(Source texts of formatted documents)
◆ ◆ ◆

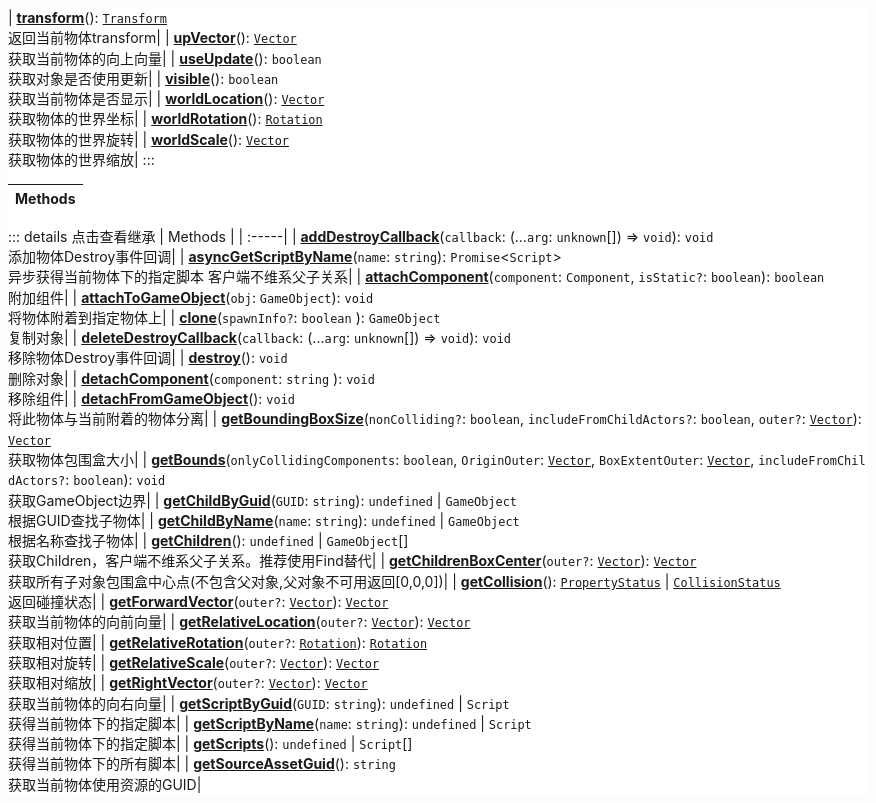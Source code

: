 | **[transform](Gameplay.GameObject.md#transform)**(): [`Transform`](Type.Transform.md) <br> 返回当前物体transform|
| **[upVector](Gameplay.GameObject.md#upvector)**(): [`Vector`](Type.Vector.md) <br> 获取当前物体的向上向量|
| **[useUpdate](Gameplay.GameObject.md#useupdate)**(): `boolean` <br> 获取对象是否使用更新|
| **[visible](Gameplay.GameObject.md#visible)**(): `boolean` <br> 获取当前物体是否显示|
| **[worldLocation](Gameplay.GameObject.md#worldlocation)**(): [`Vector`](Type.Vector.md) <br> 获取物体的世界坐标|
| **[worldRotation](Gameplay.GameObject.md#worldrotation)**(): [`Rotation`](Type.Rotation.md) <br> 获取物体的世界旋转|
| **[worldScale](Gameplay.GameObject.md#worldscale)**(): [`Vector`](Type.Vector.md) <br> 获取物体的世界缩放|
:::


| Methods |
| :-----|


::: details 点击查看继承
| Methods |
| :-----|
| **[addDestroyCallback](Gameplay.GameObject.md#adddestroycallback)**(`callback`: (...`arg`: `unknown`[]) => `void`): `void` <br> 添加物体Destroy事件回调|
| **[asyncGetScriptByName](Gameplay.GameObject.md#asyncgetscriptbyname)**(`name`: `string`): `Promise`<`Script`\> <br> 异步获得当前物体下的指定脚本 客户端不维系父子关系|
| **[attachComponent](Gameplay.GameObject.md#attachcomponent)**(`component`: `Component`, `isStatic?`: `boolean`): `boolean` <br> 附加组件|
| **[attachToGameObject](Gameplay.GameObject.md#attachtogameobject)**(`obj`: `GameObject`): `void` <br> 将物体附着到指定物体上|
| **[clone](Gameplay.GameObject.md#clone)**(`spawnInfo?`: `boolean` \): `GameObject` <br> 复制对象|
| **[deleteDestroyCallback](Gameplay.GameObject.md#deletedestroycallback)**(`callback`: (...`arg`: `unknown`[]) => `void`): `void` <br> 移除物体Destroy事件回调|
| **[destroy](Gameplay.GameObject.md#destroy)**(): `void` <br> 删除对象|
| **[detachComponent](Gameplay.GameObject.md#detachcomponent)**(`component`: `string` \): `void` <br> 移除组件|
| **[detachFromGameObject](Gameplay.GameObject.md#detachfromgameobject)**(): `void` <br> 将此物体与当前附着的物体分离|
| **[getBoundingBoxSize](Gameplay.GameObject.md#getboundingboxsize)**(`nonColliding?`: `boolean`, `includeFromChildActors?`: `boolean`, `outer?`: [`Vector`](Type.Vector.md)): [`Vector`](Type.Vector.md) <br> 获取物体包围盒大小|
| **[getBounds](Gameplay.GameObject.md#getbounds)**(`onlyCollidingComponents`: `boolean`, `OriginOuter`: [`Vector`](Type.Vector.md), `BoxExtentOuter`: [`Vector`](Type.Vector.md), `includeFromChildActors?`: `boolean`): `void` <br> 获取GameObject边界|
| **[getChildByGuid](Gameplay.GameObject.md#getchildbyguid)**(`GUID`: `string`): `undefined` \| `GameObject` <br> 根据GUID查找子物体|
| **[getChildByName](Gameplay.GameObject.md#getchildbyname)**(`name`: `string`): `undefined` \| `GameObject` <br> 根据名称查找子物体|
| **[getChildren](Gameplay.GameObject.md#getchildren)**(): `undefined` \| `GameObject`[] <br> 获取Children，客户端不维系父子关系。推荐使用Find替代|
| **[getChildrenBoxCenter](Gameplay.GameObject.md#getchildrenboxcenter)**(`outer?`: [`Vector`](Type.Vector.md)): [`Vector`](Type.Vector.md) <br> 获取所有子对象包围盒中心点(不包含父对象,父对象不可用返回[0,0,0])|
| **[getCollision](Gameplay.GameObject.md#getcollision)**(): [`PropertyStatus`](../enums/Type.PropertyStatus.md) \| [`CollisionStatus`](../enums/Type.CollisionStatus.md) <br> 返回碰撞状态|
| **[getForwardVector](Gameplay.GameObject.md#getforwardvector)**(`outer?`: [`Vector`](Type.Vector.md)): [`Vector`](Type.Vector.md) <br> 获取当前物体的向前向量|
| **[getRelativeLocation](Gameplay.GameObject.md#getrelativelocation)**(`outer?`: [`Vector`](Type.Vector.md)): [`Vector`](Type.Vector.md) <br> 获取相对位置|
| **[getRelativeRotation](Gameplay.GameObject.md#getrelativerotation)**(`outer?`: [`Rotation`](Type.Rotation.md)): [`Rotation`](Type.Rotation.md) <br> 获取相对旋转|
| **[getRelativeScale](Gameplay.GameObject.md#getrelativescale)**(`outer?`: [`Vector`](Type.Vector.md)): [`Vector`](Type.Vector.md) <br> 获取相对缩放|
| **[getRightVector](Gameplay.GameObject.md#getrightvector)**(`outer?`: [`Vector`](Type.Vector.md)): [`Vector`](Type.Vector.md) <br> 获取当前物体的向右向量|
| **[getScriptByGuid](Gameplay.GameObject.md#getscriptbyguid)**(`GUID`: `string`): `undefined` \| `Script` <br> 获得当前物体下的指定脚本|
| **[getScriptByName](Gameplay.GameObject.md#getscriptbyname)**(`name`: `string`): `undefined` \| `Script` <br> 获得当前物体下的指定脚本|
| **[getScripts](Gameplay.GameObject.md#getscripts)**(): `undefined` \| `Script`[] <br> 获得当前物体下的所有脚本|
| **[getSourceAssetGuid](Gameplay.GameObject.md#getsourceassetguid)**(): `string` <br> 获取当前物体使用资源的GUID|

◆ ◆ ◆

» **PROBLEM DETAILS**: Where a line above holds the word "Rotation", copy it.

» **RESULT OF THIS TASK**:
| **[worldRotation](Gameplay.GameObject.md#worldrotation)**(): [`Rotation`](Type.Rotation.md) <br> 获取物体的世界旋转|
| **[getRelativeRotation](Gameplay.GameObject.md#getrelativerotation)**(`outer?`: [`Rotation`](Type.Rotation.md)): [`Rotation`](Type.Rotation.md) <br> 获取相对旋转|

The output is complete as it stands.